In A.H. 759 (1357) this worthy chief was murdered while hunting in the vicinity of Kunduz, to the deep regret of the people.

His son `Abdullah was universally recognised as the successor to Amir Kazghan’s peculiar office of Prime Minister. The residence of the Khans—in fact the capital of the western branch of Chaghatays—had lately been Sali Saray, but was transferred to Samarkand, owing, we are told, to `Abdullah’s great love for that town. Thither he carried his puppet, Bayan Kuli; but, falling in love with the Khan’s wife, he put the ill-starred husband to death, and set up in his stead Timur Shah Oghlan, A.H. 759 (1357). The nobles were deeply incensed at this arbitrary and cruel deed, and, with the intent of avenging their prince’s death, one of their number, named Bayan Selduz, raised an army and marched on Samarkand. On his way thither he was joined by Haji Birlas397 in Kesh,398 and the united forces administered a crushing defeat to `Abdullah, who fled across the Oxus to Andarab, where he remained in obscurity till his death. The family and partisans of Amir Kazghan were now scattered far and wide, and the government of Transoxiana passed into the hands of Bayan Selduz399 and Haji Birlas. The former, however, was a hopeless drunkard, and utterly unfit to rule in times so charged with storm. The western Chaghatay states were parcelled out among a host of prominent nobles, whose rivalries plunged the country into the throes of civil war; and the town of Kesh, with its immediate dependencies, was all that Haji Birlas could call his own.

At this period the chief of Jatah, or Moghulistan, was Tughluk Timur Khan.400 Perceiving the state of disruption into which the kingdom of Transoxiana had lapsed, he resolved to take up the fallen sceptre. Gathering round him a large army, he set out from Kashghar for the Khojend River, A.H. 761 (1360). After crossing it he was joined by Amir Bayazid Jala´ir, and they proceeded together in the direction of Shahr-i-Sabz. Haji Birlas, hearing of the Khan’s approach, attempted to organise resistance; but, at the last moment, he deemed discretion the better part of valour, and fled towards Khorasan ere the two armies had come into conflict.

The darkest period of a country’s annals is often illumined by the light of a better time to come. Transoxiana, torn by civil war, and a prey to the worst form of tyranny, that of a horde of greedy and imperious nobles, sighed not in vain for a deliverer. Rarely in history do we find a state of society readier to deliver itself into the hands of a man of destiny than was the shattered empire of the Chaghatay Khans in the middle of the fifteenth century.401

The early biographers402 of him whom his contemporaries styled Timur Leng, the “Lame Timur,”403 delighted to give him a common ancestry with Chingiz Khan, and traced his descent from a vezir in the service of Chaghatay named Karachar Nuyan, whose genealogy merges with that of the earlier conqueror. This, however, is a long-exploded myth; for Timur was certainly a Turk by descent, and belonged to one of the numerous tribes which participated in the Mongol occupation of Central Asia, and, after the downfall of Amir Kazghan, gained the mastery over all Transoxiana and Turkestan.404 Timur was the son of Amir Turghay, who had preceded Haji Birlas in the government of the province of Kesh and its dependencies.405 He was born in the town of Kesh, now called Shahr-i-Sabz, the Green City, in the year A.H. 736 (1333). According to his autobiography, he became conscious of his own powers at an early age, and distinguished himself alike in council and in the hunting-field.

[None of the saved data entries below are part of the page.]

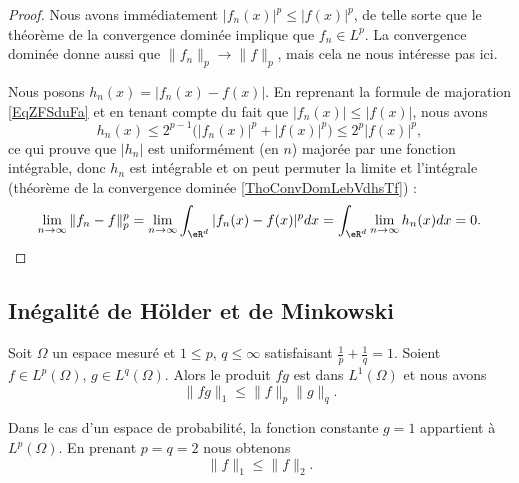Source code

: \begin{proof}
    Nous avons immédiatement \( | f_n(x) |^p\leq | f(x) |^p\), de telle sorte que le théorème de la convergence dominée implique que \( f_n\in L^p\). La convergence dominée donne aussi que \( \| f_n \|_p\to\| f \|_p\), mais cela ne nous intéresse pas ici.

    Nous posons \( h_n(x)= | f_n(x)-f(x) | \). En reprenant la formule de majoration \eqref{EqZFSduFa} et en tenant compte du fait que \( | f_n(x) |\leq | f(x) |\), nous avons
   \begin{equation}
       h_n(x)\leq 2^{p-1}\big( | f_n(x) |^p+| f(x) |^p \big)\leq 2^p| f(x) |^p,
   \end{equation}
   ce qui prouve que \( | h_n |\) est uniformément (en \( n\)) majorée par une fonction intégrable, donc \( h_n\) est intégrable et on peut permuter la limite et l'intégrale (théorème de la convergence dominée \ref{ThoConvDomLebVdhsTf}) :
   \begin{equation}
       \lim_{n\to \infty} \| f_n-f \|^p_p=\lim_{n\to \infty} \int_{\eR^d}| f_n(x)-f(x) |^pdx=\int_{\eR^d}\lim_{n\to \infty} h_n(x)dx=0.
   \end{equation}
\end{proof}

\subsection{Inégalité de Hölder et de Minkowski}

\begin{proposition}       \label{ProptYqspT}
    Soit \( \Omega\) un espace mesuré et \( 1\leq p\), \( q\leq\infty\) satisfaisant \( \frac{1}{ p }+\frac{1}{ q }=1\). Soient \( f\in L^p(\Omega)\), \( g\in L^q(\Omega)\). Alors le produit \( fg\) est dans \( L^1(\Omega)\) et nous avons
    \begin{equation}
        \| fg \|_1\leq \| f \|_p\| g \|_q.
    \end{equation}
\end{proposition}

\begin{remark}      \label{RemNormuptNird}
    Dans le cas d'un espace de probabilité, la fonction constante \( g=1\) appartient à \( L^p(\Omega)\). En prenant \( p=q=2\) nous obtenons
    \begin{equation}
        \| f \|_1\leq\| f \|_2.
    \end{equation}
\end{remark}

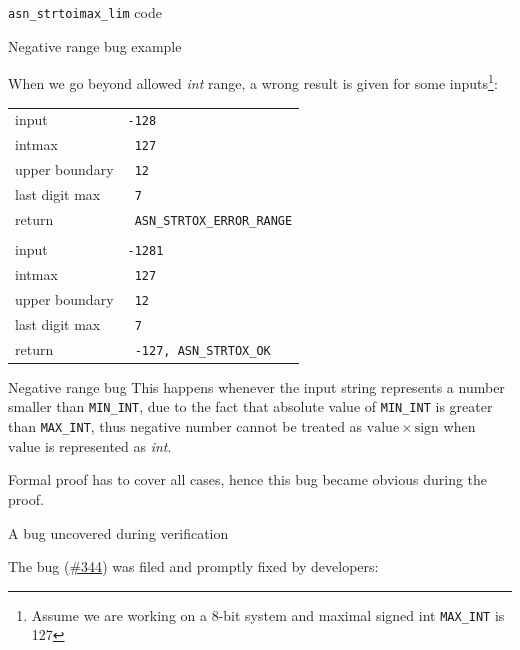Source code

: \documentclass[10pt,usenames,dvipsnames,landscape]{beamer}
\begin{document}
\begin{frame}{\texttt{asn\_strtoimax\_lim} code}
  
  {\fontsize{4}{1}\selectfont  }
  
\end{frame}


\begin{frame}{Negative range bug example}

When we go beyond allowed \textit{int} range, a wrong result is given for some inputs\footnote{Assume we are working on a 8-bit system and maximal signed int \texttt{MAX\_INT} is 127}:  

\begin{table}[]
    \centering
    \begin{tabular}{l|l}
input & \texttt{-128} \\
intmax & \texttt{\ 127}\\
upper boundary& \texttt{\ 12} \\
last digit max& \texttt{\ 7}\\
return & \color{green}\texttt{\ ASN\_STRTOX\_ERROR\_RANGE}\\
\hline \\
input & \texttt{-1281} \\
intmax & \texttt{\ 127}\\
upper boundary& \texttt{\ 12} \\
last digit max& \texttt{\ 7}\\
return & \color{red}\texttt{\ -127, ASN\_STRTOX\_OK}\\
    \end{tabular}
\end{table}

\end{frame}

\begin{frame}{Negative range bug}
    This happens whenever the input string represents a number smaller than \texttt{MIN\_INT}, due to the fact that absolute value of \texttt{MIN\_INT} is greater than \texttt{MAX\_INT}, thus negative number cannot be treated as $\mathrm{value}\times\mathrm{sign}$ when $\mathrm{value}$ is represented as \textit{int}. 
    
    Formal proof has to cover all cases, hence this bug became obvious during the proof.
    
\end{frame}{}

\begin{frame}{A bug uncovered during verification}

  The bug (\href{https://github.com/vlm/asn1c/issues/344}{\#344}) was filed and promptly fixed by developers:
  
  {\fontsize{5}{2}\selectfont }

\end{frame}
\end{document}
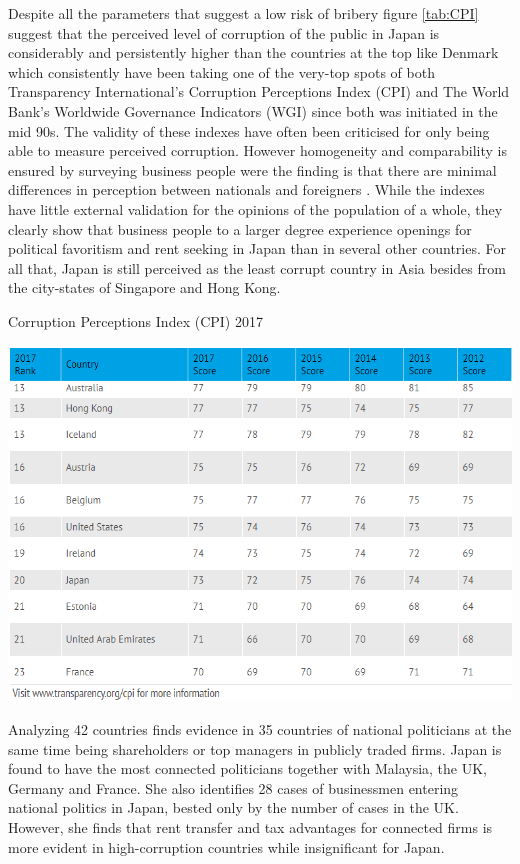 Despite all the parameters that suggest a low risk of bribery \citep{stanley2014business} figure \ref{tab:CPI} suggest that the perceived level of corruption of the public in Japan is considerably and persistently higher than the countries at the top like Denmark which consistently have been taking one of the very-top spots of both Transparency International's Corruption Perceptions Index (CPI) and The World Bank's Worldwide Governance Indicators (WGI) \citep{rohwer2009measuring} since both was initiated in the mid 90s. The validity of these indexes have often been criticised for only being able to measure perceived corruption. However homogeneity and comparability is ensured by surveying business people were the finding is that there are minimal differences in perception between nationals and foreigners \citep{galtung2006measuring}. While the indexes have little external validation for the opinions of the population of a whole, they clearly show that business people to a larger degree experience openings for political favoritism and rent seeking in Japan than in several other countries. For all that, Japan is still perceived as the least corrupt country in Asia besides from the city-states of Singapore and Hong Kong.
\begin{table}[H]
  \centering
    \footnotesize
  \caption{Corruption Perceptions Index (CPI) 2017}
    \includegraphics[width= \textwidth]{04_tables/CPI}
  \label{tab:CPI}
\end{table}\noindent
Analyzing 42 countries \citet{faccio2006politically} finds evidence in 35 countries of national politicians at the same time being shareholders or top managers in publicly traded firms. Japan is found to have the most connected politicians together with Malaysia, the UK, Germany and France. She also identifies 28 cases of businessmen entering national politics in Japan, bested only by the number of cases in the UK. However, she finds that rent transfer and tax advantages for connected firms is more evident in high-corruption countries while insignificant for Japan.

When Haji Birlas reached the Oxus in his flight from the army of Tughluk Timur Khan, the young Timur,406 who had accompanied him, requested leave to return to his native city and seek an audience of the Khan, in order to intercede for his suffering fellow-townsmen. Having obtained the required permission, he hastened to the camp of the allied Amirs, whom he so favourably impressed by his earnestness and eloquence that they not only desisted from their hostile intentions, but conferred upon him the government of his native city. Timur took leave of the Amirs of Jatah, and entered upon the administration of his state and the levy of troops in the country between Kesh and the Oxus. Meanwhile the Amirs quarrelled, withdrew their troops from Transoxiana, and returned to headquarters in Kashghar.

In the following year, A.H. 762 (1361), the Khan of Jatah again entered Transoxiana, and, after a successful campaign against various rebellious nobles, took possession of Samarkand. He intrusted the government of the conquered districts to his son Iliyas Khwaja Oghlan, while Timur, whose sagacity had attracted the Khan’s attention, was appointed chief councillor to the young prince. Timur, however, was disgusted with the conduct of certain of his colleagues, and fled the country in search of his brother-in-law Amir Husayn, the grandson of Kazghan.407 After a career of marvellous adventure in company with Amir Husayn, he had by the year A.H. 765 (1363) collected sufficient troops round him to make a stand against Iliyas Khwaja, whom in an encounter near Kunduz he entirely routed, and compelled to withdraw across the Oxus.

At the close of A.H. 771 (1370) he had made himself absolute master of the dominions of the western Chaghatays, and had restored order in the state. He did not, however, place himself on the throne of the Chaghatays, but made another rightful descendant of that line nominal head of the empire.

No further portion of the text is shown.